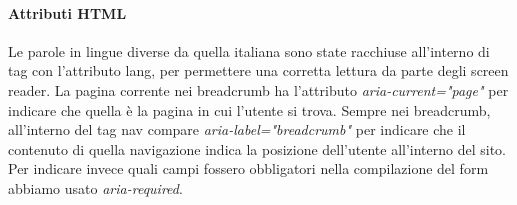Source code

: \paragraph{Attributi HTML} 
Le parole in lingue diverse da quella italiana sono state racchiuse all’interno di tag con l’attributo lang, per permettere una corretta lettura da parte degli screen reader. La pagina corrente nei breadcrumb ha l'attributo \textit{aria-current="page"} per indicare che quella è la pagina in cui l'utente si trova. Sempre nei breadcrumb, all'interno del tag nav compare \textit{aria-label="breadcrumb"} per indicare che il contenuto di quella navigazione indica la posizione dell'utente all'interno del sito.\\
Per indicare invece quali campi fossero obbligatori nella compilazione del form abbiamo usato \textit{aria-required}.
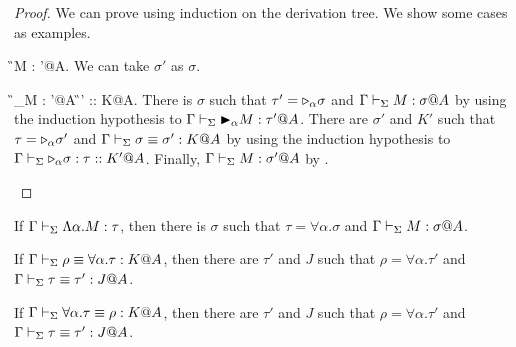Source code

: \begin{proof}
    We can prove using induction on the derivation tree.
    We show some cases as examples.

    \begin{rneqncase}{\TTB{}}{\G \V M : \sigma'@A\alpha.}
        We can take $\sigma'$ as $\sigma$.
    \end{rneqncase}
    \begin{rneqncase}{\TConv{}}{
            \G \V \TB_\alpha M : \tau'@A  \G\V\tau' \E \tau :: K@A.
            }
            There is $\sigma$ such that $\tau' = {\mathop{\triangleright}}_\alpha \sigma$ and $\G \V M : \sigma@A$
            by using the induction hypothesis to \( \Gamma \vdash_\Sigma {\mathop{\blacktriangleright}}_\alpha M : \tau' @A\).
            There are $\sigma'$ and $K'$ such that $\tau = {\mathop{\triangleright}}_\alpha \sigma'$ and $\Gamma \vdash_\Sigma \sigma \equiv \sigma' : K @ A$
            by using the induction hypothesis to \( \Gamma \vdash_\Sigma {\mathop{\triangleright}}_\alpha \sigma : \tau :: K' @A\).
            Finally, $\Gamma \vdash_\Sigma M : \sigma' @ A $ by \TConv.
    \end{rneqncase}

\end{proof}

\begin{lemma}
    \label{lemma:InversionForForallType}
    \begin{item}
    \item If $\Gamma \vdash_\Sigma \Lambda\alpha.M : \tau$, then
        there is $\sigma$ such that $\tau = \forall\alpha.\sigma$ and $\G \V M : \sigma@A$.%
    \item If $\Gamma \vdash_\Sigma \rho \equiv \forall\alpha.\tau : K @A$, then there are $\tau'$ and $J$ such that
        $\rho = \forall\alpha.\tau'$ and $\Gamma \vdash_\Sigma \tau \equiv \tau' : J @A$.
    \item If $\Gamma \vdash_\Sigma \forall\alpha.\tau \equiv \rho : K @A$, then there are $\tau'$ and $J$ such that
        $\rho = \forall\alpha.\tau'$ and $\Gamma \vdash_\Sigma \tau \equiv \tau' : J @A$.
    \end{item}
\end{lemma}

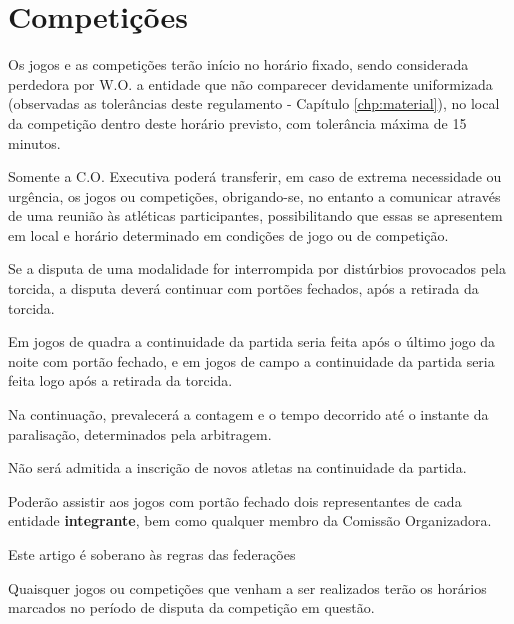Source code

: {\let\clearpage\relax \chapter{Competições}}

\begin{article}
	Os jogos e as competições terão início no horário fixado, sendo considerada perdedora por W.O. a entidade que não comparecer devidamente uniformizada (observadas as tolerâncias deste regulamento - Capítulo \ref{chp:material}), no local da competição dentro deste horário previsto, com tolerância máxima de 15 minutos.
\end{article}

\begin{article}
	Somente a C.O. Executiva poderá transferir, em caso de extrema necessidade ou urgência, os jogos ou competições, obrigando-se, no entanto a comunicar através de uma reunião às atléticas participantes, possibilitando que essas se apresentem em local e horário determinado em condições de jogo ou de competição.
\end{article}

\begin{article}
	\label{art:jogos.interromp}
	Se a disputa de uma modalidade for interrompida por distúrbios provocados pela torcida, a disputa deverá continuar com portões fechados, após a retirada da torcida.

	\begin{xparagraph}
		Em jogos de quadra a continuidade da partida seria feita após o último jogo da noite com portão fechado, e em jogos de campo a continuidade da partida seria feita logo após a retirada da torcida.
	\end{xparagraph}

	\begin{xparagraph}
		Na continuação, prevalecerá a contagem e o tempo decorrido até o instante da paralisação, determinados pela arbitragem.
	\end{xparagraph}

	\begin{xparagraph}
		Não será admitida a inscrição de novos atletas na continuidade da partida.
	\end{xparagraph}

	\begin{xparagraph}
		Poderão assistir aos jogos com portão fechado dois representantes de cada entidade \textbf{integrante}, bem como qualquer membro da Comissão Organizadora.
	\end{xparagraph}

	\begin{xparagraph}
		Este artigo é soberano às regras das federações
	\end{xparagraph}
\end{article}

\begin{article}
	Quaisquer jogos ou competições que venham a ser realizados terão os horários marcados no período de disputa da competição em questão.
\end{article}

#####

▸ **Exercise prompt**: Compute the number of lines in the records that contain the string "then", and return that number alone.

▸ **Answer to the problem**: 3